Saved data entries
____

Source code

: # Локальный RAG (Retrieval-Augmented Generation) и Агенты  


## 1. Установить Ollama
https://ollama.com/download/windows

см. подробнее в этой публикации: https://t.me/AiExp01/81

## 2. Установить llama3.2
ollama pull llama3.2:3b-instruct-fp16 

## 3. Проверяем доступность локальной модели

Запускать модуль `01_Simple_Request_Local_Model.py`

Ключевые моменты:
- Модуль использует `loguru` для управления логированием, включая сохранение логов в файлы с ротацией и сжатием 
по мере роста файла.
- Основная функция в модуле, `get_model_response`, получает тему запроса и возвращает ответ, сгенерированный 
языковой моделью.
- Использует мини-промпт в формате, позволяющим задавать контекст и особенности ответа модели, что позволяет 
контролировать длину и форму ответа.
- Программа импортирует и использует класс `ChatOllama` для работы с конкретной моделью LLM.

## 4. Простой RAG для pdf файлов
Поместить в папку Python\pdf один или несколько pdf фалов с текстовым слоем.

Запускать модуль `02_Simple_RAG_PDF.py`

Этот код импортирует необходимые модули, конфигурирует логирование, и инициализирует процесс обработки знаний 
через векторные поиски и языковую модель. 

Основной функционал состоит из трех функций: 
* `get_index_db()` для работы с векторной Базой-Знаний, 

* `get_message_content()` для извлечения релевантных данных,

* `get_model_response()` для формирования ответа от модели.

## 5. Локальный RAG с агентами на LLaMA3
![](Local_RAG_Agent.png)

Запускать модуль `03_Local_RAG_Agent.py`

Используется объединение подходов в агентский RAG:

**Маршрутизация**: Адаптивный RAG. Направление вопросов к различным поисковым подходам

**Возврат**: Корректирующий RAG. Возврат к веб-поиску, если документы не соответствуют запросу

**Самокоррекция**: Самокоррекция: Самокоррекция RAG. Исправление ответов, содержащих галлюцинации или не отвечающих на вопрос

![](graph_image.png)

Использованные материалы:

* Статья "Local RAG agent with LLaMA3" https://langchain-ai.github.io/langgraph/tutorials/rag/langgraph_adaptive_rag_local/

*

____

● **TRY IT**:
Output the records above in full, with nothing altered.

● **ANSWER TO THE PROBLEM**:
Source code

: # Локальный RAG (Retrieval-Augmented Generation) и Агенты  


## 1. Установить Ollama
https://ollama.com/download/windows

см. подробнее в этой публикации: https://t.me/AiExp01/81

## 2. Установить llama3.2
ollama pull llama3.2:3b-instruct-fp16 

## 3. Проверяем доступность локальной модели

Запускать модуль `01_Simple_Request_Local_Model.py`

Ключевые моменты:
- Модуль использует `loguru` для управления логированием, включая сохранение логов в файлы с ротацией и сжатием 
по мере роста файла.
- Основная функция в модуле, `get_model_response`, получает тему запроса и возвращает ответ, сгенерированный 
языковой моделью.
- Использует мини-промпт в формате, позволяющим задавать контекст и особенности ответа модели, что позволяет 
контролировать длину и форму ответа.
- Программа импортирует и использует класс `ChatOllama` для работы с конкретной моделью LLM.

## 4. Простой RAG для pdf файлов
Поместить в папку Python\pdf один или несколько pdf фалов с текстовым слоем.

Запускать модуль `02_Simple_RAG_PDF.py`

Этот код импортирует необходимые модули, конфигурирует логирование, и инициализирует процесс обработки знаний 
через векторные поиски и языковую модель. 

Основной функционал состоит из трех функций: 
* `get_index_db()` для работы с векторной Базой-Знаний, 

* `get_message_content()` для извлечения релевантных данных,

* `get_model_response()` для формирования ответа от модели.

## 5. Локальный RAG с агентами на LLaMA3
![](Local_RAG_Agent.png)

Запускать модуль `03_Local_RAG_Agent.py`

Используется объединение подходов в агентский RAG:

**Маршрутизация**: Адаптивный RAG. Направление вопросов к различным поисковым подходам

**Возврат**: Корректирующий RAG. Возврат к веб-поиску, если документы не соответствуют запросу

**Самокоррекция**: Самокоррекция: Самокоррекция RAG. Исправление ответов, содержащих галлюцинации или не отвечающих на вопрос

![](graph_image.png)

Использованные материалы:

* Статья "Local RAG agent with LLaMA3" https://langchain-ai.github.io/langgraph/tutorials/rag/langgraph_adaptive_rag_local/

*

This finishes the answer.